▸ Task to complete:
Could you return the entire listing below exactly as written?

▸ Material supplied:
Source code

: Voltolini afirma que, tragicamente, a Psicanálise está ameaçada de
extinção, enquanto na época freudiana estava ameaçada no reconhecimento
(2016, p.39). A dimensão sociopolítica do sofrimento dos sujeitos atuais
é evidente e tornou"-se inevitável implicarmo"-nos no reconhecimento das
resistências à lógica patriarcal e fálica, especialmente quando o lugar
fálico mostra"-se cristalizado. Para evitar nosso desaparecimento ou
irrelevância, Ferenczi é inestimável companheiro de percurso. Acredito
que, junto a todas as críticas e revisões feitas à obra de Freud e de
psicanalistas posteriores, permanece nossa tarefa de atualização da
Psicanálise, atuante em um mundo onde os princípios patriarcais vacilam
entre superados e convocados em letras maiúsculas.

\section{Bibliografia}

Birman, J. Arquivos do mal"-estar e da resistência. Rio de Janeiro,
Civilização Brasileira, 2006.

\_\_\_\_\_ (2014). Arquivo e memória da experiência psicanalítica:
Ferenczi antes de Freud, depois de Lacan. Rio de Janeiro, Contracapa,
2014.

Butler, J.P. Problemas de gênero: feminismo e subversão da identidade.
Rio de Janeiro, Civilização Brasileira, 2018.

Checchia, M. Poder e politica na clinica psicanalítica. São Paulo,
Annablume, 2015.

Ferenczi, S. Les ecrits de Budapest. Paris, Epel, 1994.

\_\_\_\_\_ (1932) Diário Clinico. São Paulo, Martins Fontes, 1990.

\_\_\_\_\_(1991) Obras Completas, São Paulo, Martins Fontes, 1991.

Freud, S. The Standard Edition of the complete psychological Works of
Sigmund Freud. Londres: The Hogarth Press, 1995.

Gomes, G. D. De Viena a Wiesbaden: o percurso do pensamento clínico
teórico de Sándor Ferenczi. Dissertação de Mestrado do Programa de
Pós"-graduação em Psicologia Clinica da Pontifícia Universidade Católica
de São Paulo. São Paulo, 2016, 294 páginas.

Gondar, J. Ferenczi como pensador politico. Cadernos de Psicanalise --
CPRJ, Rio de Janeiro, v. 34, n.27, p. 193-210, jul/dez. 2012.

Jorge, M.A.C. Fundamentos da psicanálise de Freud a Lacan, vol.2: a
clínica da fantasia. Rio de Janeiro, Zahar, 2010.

▸ Output of the exercise:
Source code

: Voltolini afirma que, tragicamente, a Psicanálise está ameaçada de
extinção, enquanto na época freudiana estava ameaçada no reconhecimento
(2016, p.39). A dimensão sociopolítica do sofrimento dos sujeitos atuais
é evidente e tornou"-se inevitável implicarmo"-nos no reconhecimento das
resistências à lógica patriarcal e fálica, especialmente quando o lugar
fálico mostra"-se cristalizado. Para evitar nosso desaparecimento ou
irrelevância, Ferenczi é inestimável companheiro de percurso. Acredito
que, junto a todas as críticas e revisões feitas à obra de Freud e de
psicanalistas posteriores, permanece nossa tarefa de atualização da
Psicanálise, atuante em um mundo onde os princípios patriarcais vacilam
entre superados e convocados em letras maiúsculas.

\section{Bibliografia}

Birman, J. Arquivos do mal"-estar e da resistência. Rio de Janeiro,
Civilização Brasileira, 2006.

\_\_\_\_\_ (2014). Arquivo e memória da experiência psicanalítica:
Ferenczi antes de Freud, depois de Lacan. Rio de Janeiro, Contracapa,
2014.

Butler, J.P. Problemas de gênero: feminismo e subversão da identidade.
Rio de Janeiro, Civilização Brasileira, 2018.

Checchia, M. Poder e politica na clinica psicanalítica. São Paulo,
Annablume, 2015.

Ferenczi, S. Les ecrits de Budapest. Paris, Epel, 1994.

\_\_\_\_\_ (1932) Diário Clinico. São Paulo, Martins Fontes, 1990.

\_\_\_\_\_(1991) Obras Completas, São Paulo, Martins Fontes, 1991.

Freud, S. The Standard Edition of the complete psychological Works of
Sigmund Freud. Londres: The Hogarth Press, 1995.

Gomes, G. D. De Viena a Wiesbaden: o percurso do pensamento clínico
teórico de Sándor Ferenczi. Dissertação de Mestrado do Programa de
Pós"-graduação em Psicologia Clinica da Pontifícia Universidade Católica
de São Paulo. São Paulo, 2016, 294 páginas.

Gondar, J. Ferenczi como pensador politico. Cadernos de Psicanalise --
CPRJ, Rio de Janeiro, v. 34, n.27, p. 193-210, jul/dez. 2012.

Jorge, M.A.C. Fundamentos da psicanálise de Freud a Lacan, vol.2: a
clínica da fantasia. Rio de Janeiro, Zahar, 2010.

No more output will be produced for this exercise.